Впрочем, пришельцы вскоре доказали, что оборваны и дурно вооружены они только потому, что у них не было случая поправить дело: едва войдя в город, они велели показать им дома протестантов, бывших солдат национальной гвардии; с каждого дома потребовали дань — ружье, платье и экипировку, а в придачу двадцать — тридцать луидоров, в зависимости от прихоти взимателя дани; таким образом, к вечеру большинство тех, кто утром входил в город полуголым, были одеты по всей форме, и в карманах у них звенело золото.

В тот же день пошли грабежи; правда, поборы, которые начались еще утром, производились под видом контрибуции.

Прошел слух, будто во время осады казарм какой-то человек выстрелил из окна одного дома по осаждающим. Негодующий народ ринулся к указанному дому и разграбил его, оставив голые стены. Правда, потом этот человек оказался невиновным.

На пути армии стоял дом одного богатого купца; кто-то крикнул, что купец — бонапартист, и этого обвинения оказалось достаточно. Дом взяли штурмом, разграбили, мебель пошвыряли из окон. Через день было доказано, что купец не только не был бонапартистом, но что сын его даже сопровождал герцога Ангулемского до самого Сета, где герцог взошел на борт корабля… На это грабители отвечали, что их ввело в заблуждение сходство имен: оправдание оказалось настолько безупречным, что власти в полной мере им удовольствовались.

Нимской черни всего этого было более чем достаточно, чтобы вдохновиться примером своих бокерских собратьев. В двадцать четыре часа были набраны роты, капитанами и лейтенантами в которых стали Трестайон, Трюфеми, Граффан и Морине. Эти роты объявили себя национальной гвардией, и все то, что на моих глазах произошло в Марселе в результате внезапной вспышки гнева, начало претворяться в жизнь в Ниме с точно такою же ненавистью и со всеми ухищрениями, диктуемыми жаждой мщения.

Реакция, как обычно, нарастала: сперва грабежи, далее пожары, затем убийства.

На глазах у господина В. его дом был сначала разграблен, а потом разрушен; дом стоял в центре города, однако никто не вступился за него.

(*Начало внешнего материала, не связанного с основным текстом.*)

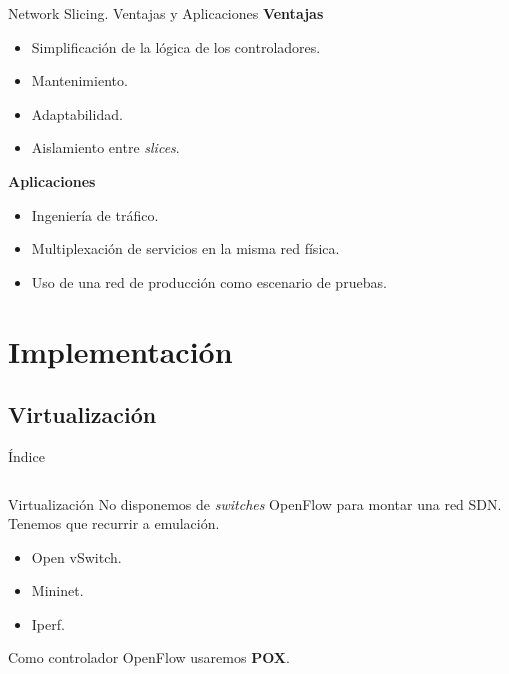 \documentclass{beamer}
\begin{document}
\begin{frame}{Network Slicing. Ventajas y Aplicaciones}
    \textbf{Ventajas}
    \begin{itemize}
        \item Simplificación de la lógica de los controladores.
        \item Mantenimiento.
        \item Adaptabilidad.
        \item Aislamiento entre \textit{slices}.
    \end{itemize}
    \vspace{20pt}
    \textbf{Aplicaciones}
    \begin{itemize}
        \item Ingeniería de tráfico.
        \item Multiplexación de servicios en la misma red física.
        \item Uso de una red de producción como escenario de pruebas.
    \end{itemize}
\end{frame}

\section{Implementación}
\subsection{Virtualización}
\begin{frame}{Índice}
    \begin{columns}[t]
        \begin{column}{1.7in}
            \tableofcontents[currentsection, subsectionstyle=show/shaded/hide, sections={1-4}]
        \end{column}
        \begin{column}{1.7in}
            \tableofcontents[currentsection, subsectionstyle=show/shaded/hide, sections={5-7}]
        \end{column}
    \end{columns}
\end{frame}

\begin{frame}{Virtualización}
   No disponemos de \textit{switches} OpenFlow para montar una red SDN. Tenemos que recurrir a emulación.\vspace{10pt}
   \begin{itemize}
       \item Open vSwitch.
       \item Mininet.
       \item Iperf.
   \end{itemize}\vspace{10pt}

    Como controlador OpenFlow usaremos \textbf{POX}.
\end{frame}
\end{document}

Дом г-на Т. на дороге в Монпелье был сначала разграблен, затем разрушен; мебель свалили в кучу и подожгли, а после принялись плясать вокруг костра, словно на городском празднике. Повсюду искали хозяина дома, чтобы с ним расправиться, но не нашли, и ярость против живого обратилась на мертвых. Вырыли из могилы ребенка, погребенного три месяца назад, проволокли за ноги по грязи в сточных канавах и бросили на свалку. Этой ночью, покуда продолжались грабежи, пожары и кощунства, мэр деревни спал, причем сон его был столь крепок, что, проснувшись наутро, он заявил, будто весьма удивлен всем случившимся.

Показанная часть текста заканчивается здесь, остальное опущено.